WORK REQUEST >> Go through the entries below from the first line and output each one exactly, up to and including the line with "コピー＆ペーストでテキストを入力し、必要".

————

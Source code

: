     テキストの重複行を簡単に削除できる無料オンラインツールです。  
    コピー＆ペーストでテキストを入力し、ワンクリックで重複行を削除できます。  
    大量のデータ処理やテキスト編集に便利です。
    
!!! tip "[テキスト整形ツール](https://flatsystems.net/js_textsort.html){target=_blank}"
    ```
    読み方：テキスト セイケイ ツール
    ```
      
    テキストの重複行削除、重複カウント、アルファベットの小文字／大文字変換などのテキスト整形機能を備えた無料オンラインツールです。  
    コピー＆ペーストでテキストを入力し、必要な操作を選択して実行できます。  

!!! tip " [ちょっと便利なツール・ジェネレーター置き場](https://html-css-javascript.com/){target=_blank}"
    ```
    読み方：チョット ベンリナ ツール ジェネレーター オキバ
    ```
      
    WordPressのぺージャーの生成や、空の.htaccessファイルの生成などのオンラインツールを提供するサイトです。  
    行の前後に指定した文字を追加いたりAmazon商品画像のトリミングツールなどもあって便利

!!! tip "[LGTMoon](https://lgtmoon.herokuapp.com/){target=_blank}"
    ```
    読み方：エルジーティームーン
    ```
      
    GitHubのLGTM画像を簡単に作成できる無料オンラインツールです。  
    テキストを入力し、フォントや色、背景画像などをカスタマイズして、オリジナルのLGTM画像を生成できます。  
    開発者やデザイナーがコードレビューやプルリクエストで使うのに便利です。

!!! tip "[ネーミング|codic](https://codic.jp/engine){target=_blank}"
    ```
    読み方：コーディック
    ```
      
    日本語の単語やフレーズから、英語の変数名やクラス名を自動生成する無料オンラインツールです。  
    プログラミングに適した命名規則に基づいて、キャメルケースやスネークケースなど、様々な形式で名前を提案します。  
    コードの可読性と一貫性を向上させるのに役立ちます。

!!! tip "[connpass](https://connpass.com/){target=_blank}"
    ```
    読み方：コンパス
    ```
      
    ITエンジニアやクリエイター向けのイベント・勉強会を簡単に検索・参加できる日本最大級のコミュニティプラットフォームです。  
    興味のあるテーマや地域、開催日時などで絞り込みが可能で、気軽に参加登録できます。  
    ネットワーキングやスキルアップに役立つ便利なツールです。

————

SOLUTION FOR THIS EXERCISE >>
Source code

:     テキストの重複行を簡単に削除できる無料オンラインツールです。  
    コピー＆ペーストでテキストを入力し、ワンクリックで重複行を削除できます。  
    大量のデータ処理やテキスト編集に便利です。
    
!!! tip "[テキスト整形ツール](https://flatsystems.net/js_textsort.html){target=_blank}"
    ```
    読み方：テキスト セイケイ ツール
    ```
      
    テキストの重複行削除、重複カウント、アルファベットの小文字／大文字変換などのテキスト整形機能を備えた無料オンラインツールです。  
    コピー＆ペーストでテキストを入力し、必要な操作を選択して実行できます。  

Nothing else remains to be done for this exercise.